第2次スーパーロボット大戦
作品解説
1991年の終わりに、スパロボの2作めがファミコン版で出ました。
その後、この作品は2回リメイクされています。
1つは、「第4次」発売後の1995年、ゲームボーイ版の「第2次G」として。
もう1つは、「F」発売後の1999年、PS版の「コンプリートボックス(ここでは「第2次CB」と呼ぶ)」として。
順番に1つずつ見ていきましょう。
1.第2次SR大戦
●登場ロボット
スパロボで基本となるのは、マジンガー、ゲッター、ガンダムです。
このうち、前作で未消化だったF91の重要メカ2体、ビギナ・ギナとMA(モビルアーマー)ラフレシアが初登場。

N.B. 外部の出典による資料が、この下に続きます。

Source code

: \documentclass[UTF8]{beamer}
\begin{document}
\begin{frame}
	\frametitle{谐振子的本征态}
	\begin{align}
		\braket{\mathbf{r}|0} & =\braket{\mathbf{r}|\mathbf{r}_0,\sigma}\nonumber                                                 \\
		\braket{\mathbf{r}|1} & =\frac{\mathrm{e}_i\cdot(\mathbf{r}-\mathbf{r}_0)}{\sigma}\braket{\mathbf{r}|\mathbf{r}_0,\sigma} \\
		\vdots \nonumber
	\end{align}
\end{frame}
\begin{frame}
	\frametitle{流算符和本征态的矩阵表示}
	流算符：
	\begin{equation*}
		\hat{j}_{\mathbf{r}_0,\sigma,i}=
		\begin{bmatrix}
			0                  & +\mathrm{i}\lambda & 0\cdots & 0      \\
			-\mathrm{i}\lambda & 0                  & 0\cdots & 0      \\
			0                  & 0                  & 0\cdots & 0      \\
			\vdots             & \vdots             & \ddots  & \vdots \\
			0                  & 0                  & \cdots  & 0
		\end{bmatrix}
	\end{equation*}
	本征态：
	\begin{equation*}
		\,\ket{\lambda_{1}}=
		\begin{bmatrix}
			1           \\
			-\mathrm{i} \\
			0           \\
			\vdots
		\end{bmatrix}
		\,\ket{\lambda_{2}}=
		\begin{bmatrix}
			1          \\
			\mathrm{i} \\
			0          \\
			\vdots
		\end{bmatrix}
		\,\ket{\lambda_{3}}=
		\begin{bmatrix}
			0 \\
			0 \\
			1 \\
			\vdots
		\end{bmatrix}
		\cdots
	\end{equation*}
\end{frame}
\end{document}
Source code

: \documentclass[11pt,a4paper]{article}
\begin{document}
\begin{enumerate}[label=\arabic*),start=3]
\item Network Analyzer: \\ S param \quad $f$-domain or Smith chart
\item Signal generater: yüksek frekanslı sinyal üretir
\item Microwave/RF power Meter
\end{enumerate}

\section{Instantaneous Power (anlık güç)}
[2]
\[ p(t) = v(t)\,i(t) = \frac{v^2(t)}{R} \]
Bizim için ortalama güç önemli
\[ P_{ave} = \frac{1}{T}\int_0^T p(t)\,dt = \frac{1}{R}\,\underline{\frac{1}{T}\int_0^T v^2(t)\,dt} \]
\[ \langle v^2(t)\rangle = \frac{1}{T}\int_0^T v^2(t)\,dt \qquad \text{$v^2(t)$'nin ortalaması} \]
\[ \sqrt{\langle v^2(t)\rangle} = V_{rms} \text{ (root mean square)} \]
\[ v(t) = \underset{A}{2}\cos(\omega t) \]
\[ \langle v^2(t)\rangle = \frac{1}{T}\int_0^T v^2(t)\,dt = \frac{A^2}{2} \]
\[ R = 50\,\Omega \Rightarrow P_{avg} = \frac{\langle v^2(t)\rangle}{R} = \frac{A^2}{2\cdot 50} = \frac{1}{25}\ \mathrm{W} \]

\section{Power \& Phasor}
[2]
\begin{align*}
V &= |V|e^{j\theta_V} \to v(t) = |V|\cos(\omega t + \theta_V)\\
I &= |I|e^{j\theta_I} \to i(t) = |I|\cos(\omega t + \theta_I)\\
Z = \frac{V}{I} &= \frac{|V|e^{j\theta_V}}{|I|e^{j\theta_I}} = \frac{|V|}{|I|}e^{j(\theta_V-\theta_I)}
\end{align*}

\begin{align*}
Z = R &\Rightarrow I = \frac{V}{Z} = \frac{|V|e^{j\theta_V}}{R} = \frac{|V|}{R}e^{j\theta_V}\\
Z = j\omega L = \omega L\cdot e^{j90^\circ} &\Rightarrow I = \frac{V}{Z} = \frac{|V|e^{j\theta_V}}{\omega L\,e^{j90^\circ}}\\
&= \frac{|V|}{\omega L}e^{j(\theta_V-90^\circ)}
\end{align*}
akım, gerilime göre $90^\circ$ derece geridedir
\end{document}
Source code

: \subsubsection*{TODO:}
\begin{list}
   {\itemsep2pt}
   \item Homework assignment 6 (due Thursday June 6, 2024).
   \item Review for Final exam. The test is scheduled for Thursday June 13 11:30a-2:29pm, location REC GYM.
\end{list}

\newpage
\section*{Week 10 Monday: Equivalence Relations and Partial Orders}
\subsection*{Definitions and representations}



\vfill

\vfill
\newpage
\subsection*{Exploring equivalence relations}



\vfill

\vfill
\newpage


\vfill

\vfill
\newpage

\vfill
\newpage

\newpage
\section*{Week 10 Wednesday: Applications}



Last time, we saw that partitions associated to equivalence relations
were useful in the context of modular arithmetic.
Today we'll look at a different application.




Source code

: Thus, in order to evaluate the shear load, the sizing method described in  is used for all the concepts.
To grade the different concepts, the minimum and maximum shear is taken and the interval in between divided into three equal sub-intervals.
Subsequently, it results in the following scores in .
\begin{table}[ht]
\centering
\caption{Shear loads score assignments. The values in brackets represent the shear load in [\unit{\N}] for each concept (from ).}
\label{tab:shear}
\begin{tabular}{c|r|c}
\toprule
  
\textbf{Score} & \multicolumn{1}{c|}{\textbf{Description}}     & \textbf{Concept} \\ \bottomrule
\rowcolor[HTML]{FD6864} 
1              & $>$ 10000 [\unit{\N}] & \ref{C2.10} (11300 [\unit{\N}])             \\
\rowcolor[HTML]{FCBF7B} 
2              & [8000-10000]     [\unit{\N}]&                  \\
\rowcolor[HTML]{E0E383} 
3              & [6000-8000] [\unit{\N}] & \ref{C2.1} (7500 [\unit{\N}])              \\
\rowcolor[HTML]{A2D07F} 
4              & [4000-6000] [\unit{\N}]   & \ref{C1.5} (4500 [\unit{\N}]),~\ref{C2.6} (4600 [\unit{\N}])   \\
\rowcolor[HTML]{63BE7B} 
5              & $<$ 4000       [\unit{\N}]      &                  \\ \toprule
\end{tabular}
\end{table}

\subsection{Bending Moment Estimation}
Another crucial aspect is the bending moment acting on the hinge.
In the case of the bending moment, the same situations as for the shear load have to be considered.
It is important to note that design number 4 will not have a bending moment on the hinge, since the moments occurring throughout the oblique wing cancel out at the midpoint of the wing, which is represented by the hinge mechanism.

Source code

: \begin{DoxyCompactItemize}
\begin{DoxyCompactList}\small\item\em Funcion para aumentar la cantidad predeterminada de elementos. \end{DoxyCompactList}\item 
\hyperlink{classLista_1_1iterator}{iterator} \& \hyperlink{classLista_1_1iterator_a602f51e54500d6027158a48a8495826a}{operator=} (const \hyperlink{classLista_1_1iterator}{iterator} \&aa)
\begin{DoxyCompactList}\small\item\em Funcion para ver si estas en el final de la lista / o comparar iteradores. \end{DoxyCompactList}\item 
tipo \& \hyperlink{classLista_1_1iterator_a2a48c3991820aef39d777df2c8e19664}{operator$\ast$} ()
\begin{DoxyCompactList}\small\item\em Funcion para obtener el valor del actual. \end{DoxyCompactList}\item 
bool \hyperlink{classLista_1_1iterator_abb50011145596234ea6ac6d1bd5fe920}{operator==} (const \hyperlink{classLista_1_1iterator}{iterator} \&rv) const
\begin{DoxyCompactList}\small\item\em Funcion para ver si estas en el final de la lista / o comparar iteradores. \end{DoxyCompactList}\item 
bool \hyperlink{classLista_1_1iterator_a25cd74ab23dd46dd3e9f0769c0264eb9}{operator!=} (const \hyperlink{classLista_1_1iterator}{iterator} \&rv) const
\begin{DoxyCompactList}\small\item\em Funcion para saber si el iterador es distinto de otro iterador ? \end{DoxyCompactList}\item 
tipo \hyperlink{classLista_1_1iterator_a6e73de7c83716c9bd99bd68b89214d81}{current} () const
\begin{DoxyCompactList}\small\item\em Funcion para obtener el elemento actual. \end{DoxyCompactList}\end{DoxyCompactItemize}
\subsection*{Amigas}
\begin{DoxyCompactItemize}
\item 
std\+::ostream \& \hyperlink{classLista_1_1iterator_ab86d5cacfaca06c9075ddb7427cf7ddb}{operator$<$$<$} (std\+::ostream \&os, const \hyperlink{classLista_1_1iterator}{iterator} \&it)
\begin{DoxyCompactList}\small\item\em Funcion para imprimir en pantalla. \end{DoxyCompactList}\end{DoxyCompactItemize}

そして、「第2次」で初登場したロボットは、「UFOロボ グレンダイザー」です。
さらに、もう3つ忘れてはいけないのは、バンプレスト・オリジナルロボットたちです。
まず、マサキ・アンドーの駆る「風の魔装機神サイバスター」。スパロボで初めてマップ兵器を装備した頼れる奴です。
次に、マサキのライバル、シュウ・シラカワの強力ロボ・グランゾン。ラスボスよりも強いとんでもない奴です。
最後にラスボスのヴァルシオン。この3体は、今後もスパロボ世界の重要な位置を占めていくことになります。
●大河ドラマの始まり
「第2次」では、ロボットのパイロットが初登場します。
これによって、原作同様の人間関係が描かれ、一層ストーリー密度が高まりました。「第○次シリーズ」のストーリーは、この作品から始まるのです。
「第2次」のストーリーは、世界征服を企む悪の組織DC(ディバイン・クルセイダーズ)との戦いが中心。DCの創設者は、ビアン・ゾルダーク博士。彼は宇宙人の侵略を予想し、それを撃退するための究極ロボット・ヴァルシオンを建造。しかし、それだけでは地球を守れないと感じ、武力による地球統一を実行したのだった。
DCに対して、反攻する勢力が、ガンダム(アムロ・レイ)、マジンガーZ(兜甲児)、ゲッターロボ(流竜馬・神隼人・巴武蔵)の集まるホワイトベース隊(艦長ブライト・ノア)。Zガンダムのカミーユ・ビダンやグレンダイザーのデューク・フリードら、DCに捕らわれた仲間たちを救出し、戦力を強化していくホワイトベース隊だが、その前に謎の男サイバスターのマサキ・アンドーが出現。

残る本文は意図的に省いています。